И с этим процессом мы сталкиваемся уже в самых ранних памятниках христианской словесности, например в т.н. «Завещании… Иисуса Христа» (II век), где говорится, в частности, что церковь должна быть снабжена тремя входами по образу Св. Троицы. Александрийская школа экзегетики в лице Климента и Оригена обеспечила символическим материалом всю последующую традицию толкования вплоть до зрелого Средневековья[83 - Имена, составляющие этот достойный ряд, вполне известны: это и Августин, и Григорий Великий, и Исидор Севильский, и Беда Достопочтенный, если брать лишь начало традиции (Ibid. S. 4-5).]. Церковное здание, согласно этой явно неоплатонической традиции, есть образ и образец того здания, что созиждется Самим Христом на твердом основании, на камне веры и т. д. Любая церковь есть поэтому и образ Небесного Иерусалима.

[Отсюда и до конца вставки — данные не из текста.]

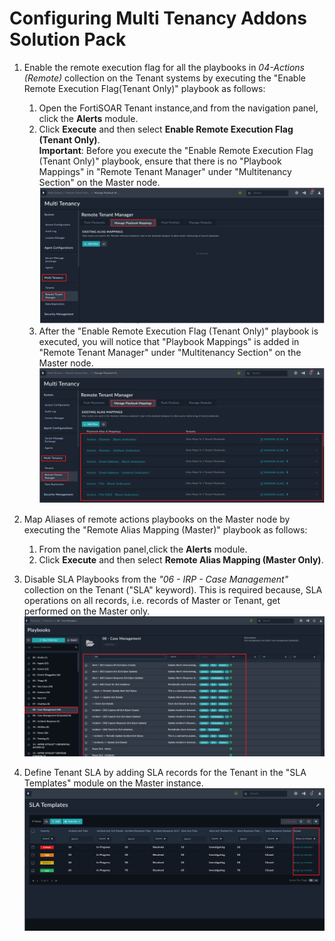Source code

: # Configuring Multi Tenancy Addons Solution Pack

1. Enable the remote execution flag for all the playbooks in *04-Actions (Remote)* collection on the Tenant systems by executing the "Enable Remote Execution Flag(Tenant Only)" playbook as follows:
    1. Open the FortiSOAR Tenant instance,and from the navigation panel, click the **Alerts** module.
    2. Click **Execute** and then select **Enable Remote Execution Flag (Tenant Only)**.  
       **Important**: Before you execute the "Enable Remote Execution Flag (Tenant Only)" playbook, ensure that there is no "Playbook Mappings" in "Remote Tenant Manager" under "Multitenancy Section" on the Master node.
        ![Remote Tenant Manager](media/remoteTenantMngr.png)  
    3. After the "Enable Remote Execution Flag (Tenant Only)" playbook is executed, you will notice that "Playbook Mappings" is added in "Remote Tenant Manager" under "Multitenancy Section" on the Master node.  
        ![Manage Playbook Mapping](media/managePbMappings.png)

2. Map Aliases of remote actions playbooks on the Master node by executing the "Remote Alias Mapping (Master)" playbook as follows:
    1. From the navigation panel,click the **Alerts** module.
    2. Click **Execute** and then select **Remote Alias Mapping (Master Only)**.

3. Disable SLA Playbooks from the *"06 - IRP - Case Management"* collection on the Tenant ("SLA" keyword). This is required because, SLA operations on all records, i.e. records of Master or Tenant, get performed on the Master only.  
    ![Disabling SLA Playbooks](media/disableSLAPbs.png)

4. Define Tenant SLA by adding SLA records for the Tenant in the "SLA Templates" module on the Master instance.  
   ![Adding SLA Templates](media/addSLATemplates.png)
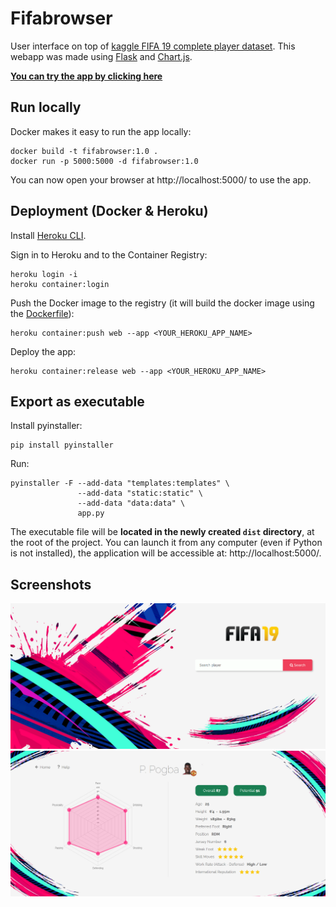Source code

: # Fifabrowser

User interface on top of [kaggle FIFA 19 complete player dataset](https://www.kaggle.com/karangadiya/fifa19). This webapp was made using [Flask](http://flask.pocoo.org/docs/1.0/) and [Chart.js](https://www.chartjs.org/). 

[**You can try the app by clicking here**](https://fifabrowser.herokuapp.com/)

## Run locally

Docker makes it easy to run the app locally:

    docker build -t fifabrowser:1.0 .
    docker run -p 5000:5000 -d fifabrowser:1.0

You can now open your browser at http://localhost:5000/ to use the app.

## Deployment (Docker & Heroku)

Install [Heroku CLI](https://devcenter.heroku.com/articles/heroku-cli#download-and-install).

Sign in to Heroku and to the Container Registry:

    heroku login -i
    heroku container:login

Push the Docker image to the registry (it will build the docker image using the [Dockerfile](Dockerfile)):

    heroku container:push web --app <YOUR_HEROKU_APP_NAME>

Deploy the app:

    heroku container:release web --app <YOUR_HEROKU_APP_NAME>

## Export as executable

Install pyinstaller:

    pip install pyinstaller
 
Run:

    pyinstaller -F --add-data "templates:templates" \
                   --add-data "static:static" \
                   --add-data "data:data" \
                   app.py
    
The executable file will be **located in the newly created `dist` directory**, at the root of the project. You can launch it from any computer (even if Python is not installed), the application will be accessible at: http://localhost:5000/.

## Screenshots

<img src="./static/img/screenshots/homepage.PNG">

<img src="./static/img/screenshots/playerpage.PNG">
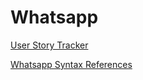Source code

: # Whatsapp

[User Story Tracker](https://docs.google.com/spreadsheets/d/1Irm8ebCJEtyeWnsN7h7DegCLv0GOzhA3jNggdGUZDhM/edit#gid=0)


[Whatsapp Syntax References](https://docs.wwebjs.dev/)

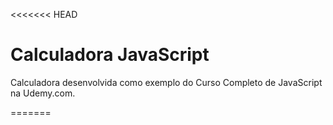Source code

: <<<<<<< HEAD
# Calculadora JavaScript

Calculadora desenvolvida como exemplo do Curso Completo de JavaScript na Udemy.com.


=======

>>>>>>>

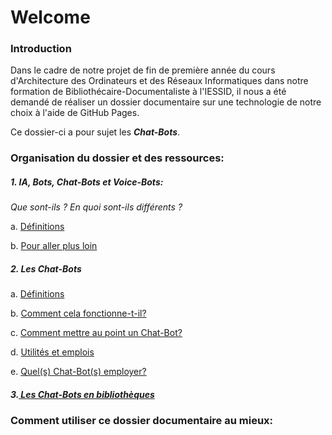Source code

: <h1>Welcome</h1>

<h3>Introduction</h3>
Dans le cadre de notre projet de fin de première année du cours d'Architecture des Ordinateurs et des Réseaux Informatiques dans notre formation de Bibliothécaire-Documentaliste à l'IESSID, il nous a été demandé de réaliser un dossier documentaire sur une technologie de notre choix à l'aide de GitHub Pages.

Ce dossier-ci a pour sujet les <strong><em>Chat-Bots</em></strong>.

<h3>Organisation du dossier et des ressources:</h3>

<h5>1. IA, Bots, Chat-Bots et Voice-Bots:</h5> <em>Que sont-ils ? En quoi sont-ils différents ?</em>
<br>

a. <a href="https://ahanot.github.io/AORI-Dossier_documentaire/aa.md">Définitions</a>

b. <a href="https://ahanot.github.io/AORI-Dossier_documentaire/ab-ia_bots_chat-bots_voice-bots-plus_loin.md">Pour aller plus loin</a>

<h5>2. Les Chat-Bots</h5>

a.	<a href="https://ahanot.github.io/AORI-Dossier_documentaire/ba-les_chat-bots-def.md">Définitions</a>

b.	<a href="https://ahanot.github.io/AORI-Dossier_documentaire/bb-les_chat-bots-comment_ça_fonctionne?.md">Comment cela fonctionne-t-il?</a>

c.  <a href="https://ahanot.github.io/AORI-Dossier_documentaire/bc-les_chat-bots-comment_creer_chat-bots?.md">Comment mettre au point un Chat-Bot?</a>

d.	<a href="https://ahanot.github.io/AORI-Dossier_documentaire/bd-les_chat-bots-uti_emplois.md">Utilités et emplois</a>

e.  <a href="https://ahanot.github.io/AORI-Dossier_documentaire/be-les_chat-bots-quel_employer?.md">Quel(s) Chat-Bot(s) employer?</a>

<h5>3.<a href="https://ahanot.github.io/AORI-Dossier_documentaire/c-chat-bots_en_biblio.md"> Les Chat-Bots en bibliothèques</a></h5>


<h3>Comment utiliser ce dossier documentaire au mieux:</h3>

Принципиальный момент этой «археологической экзегетики», как выражается Зауэр, – потребность осмысления и истолкования и ветхозаветного, то есть типологического, прообразовательного материала в виде всевозможных упоминаний разнообразных «культовых мест». Смысл подобного углубления в Ветхий Завет очевиден уже у Беды: это желание найти историческую и первичную, то есть именно Божественную, санкцию церковного здания, что «гарантирует глубинное его понимание». И хотя в этих ранних текстах отсутствует «планомерная символизация» церковного здания, тем не менее в них присутствует в полном объеме вся символическая типология, позволяющая рассматривать христианское церковное здание как реализацию, осуществление ветхозаветных типов, которые суть, соответственно, Райский сад, Ноев ковчег, Скиния Завета, Храм Соломона. Одновременно церковное здание – предвосхищение Civitas sancta, Небесного Града, который созерцал Иоанн Богослов в своем Откровении. Церковное здание – это образ «духовной церкви», того незримого ковчега, на котором «по волнам временной жизни сонм верующих, искупленных крестным древом Спасителя, устремлен к тому духовному Храму, что составлен из камней живых…»[84 - Ibid.].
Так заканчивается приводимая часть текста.